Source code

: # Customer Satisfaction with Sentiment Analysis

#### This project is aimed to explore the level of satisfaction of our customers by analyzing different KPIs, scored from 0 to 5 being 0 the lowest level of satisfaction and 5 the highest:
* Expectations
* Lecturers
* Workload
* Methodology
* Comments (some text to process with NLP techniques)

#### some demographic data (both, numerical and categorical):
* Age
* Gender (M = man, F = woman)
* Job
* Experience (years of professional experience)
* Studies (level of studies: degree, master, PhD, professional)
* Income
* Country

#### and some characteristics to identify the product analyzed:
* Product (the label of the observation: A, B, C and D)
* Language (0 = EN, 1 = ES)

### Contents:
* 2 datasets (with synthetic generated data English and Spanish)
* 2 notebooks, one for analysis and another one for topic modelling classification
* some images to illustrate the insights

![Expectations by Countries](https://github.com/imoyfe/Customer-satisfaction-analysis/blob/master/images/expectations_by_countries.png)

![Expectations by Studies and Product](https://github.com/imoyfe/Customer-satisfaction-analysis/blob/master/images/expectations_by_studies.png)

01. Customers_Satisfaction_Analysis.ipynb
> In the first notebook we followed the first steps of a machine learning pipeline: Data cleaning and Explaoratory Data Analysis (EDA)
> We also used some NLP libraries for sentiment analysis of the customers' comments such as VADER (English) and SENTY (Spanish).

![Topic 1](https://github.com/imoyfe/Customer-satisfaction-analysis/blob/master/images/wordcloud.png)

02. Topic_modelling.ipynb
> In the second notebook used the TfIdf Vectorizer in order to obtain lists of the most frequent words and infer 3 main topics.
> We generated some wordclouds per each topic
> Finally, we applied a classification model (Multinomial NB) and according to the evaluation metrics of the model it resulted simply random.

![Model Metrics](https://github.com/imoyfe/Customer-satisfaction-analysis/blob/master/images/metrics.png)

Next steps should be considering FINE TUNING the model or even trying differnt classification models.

:::

● **About this task**: The complete set of entries above must be reproduced verbatim.

● **Task output**:
Source code

: # Customer Satisfaction with Sentiment Analysis

#### This project is aimed to explore the level of satisfaction of our customers by analyzing different KPIs, scored from 0 to 5 being 0 the lowest level of satisfaction and 5 the highest:
* Expectations
* Lecturers
* Workload
* Methodology
* Comments (some text to process with NLP techniques)

#### some demographic data (both, numerical and categorical):
* Age
* Gender (M = man, F = woman)
* Job
* Experience (years of professional experience)
* Studies (level of studies: degree, master, PhD, professional)
* Income
* Country

#### and some characteristics to identify the product analyzed:
* Product (the label of the observation: A, B, C and D)
* Language (0 = EN, 1 = ES)

### Contents:
* 2 datasets (with synthetic generated data English and Spanish)
* 2 notebooks, one for analysis and another one for topic modelling classification
* some images to illustrate the insights

![Expectations by Countries](https://github.com/imoyfe/Customer-satisfaction-analysis/blob/master/images/expectations_by_countries.png)

![Expectations by Studies and Product](https://github.com/imoyfe/Customer-satisfaction-analysis/blob/master/images/expectations_by_studies.png)

01. Customers_Satisfaction_Analysis.ipynb
> In the first notebook we followed the first steps of a machine learning pipeline: Data cleaning and Explaoratory Data Analysis (EDA)
> We also used some NLP libraries for sentiment analysis of the customers' comments such as VADER (English) and SENTY (Spanish).

![Topic 1](https://github.com/imoyfe/Customer-satisfaction-analysis/blob/master/images/wordcloud.png)

02. Topic_modelling.ipynb
> In the second notebook used the TfIdf Vectorizer in order to obtain lists of the most frequent words and infer 3 main topics.
> We generated some wordclouds per each topic
> Finally, we applied a classification model (Multinomial NB) and according to the evaluation metrics of the model it resulted simply random.

![Model Metrics](https://github.com/imoyfe/Customer-satisfaction-analysis/blob/master/images/metrics.png)

Next steps should be considering FINE TUNING the model or even trying differnt classification models.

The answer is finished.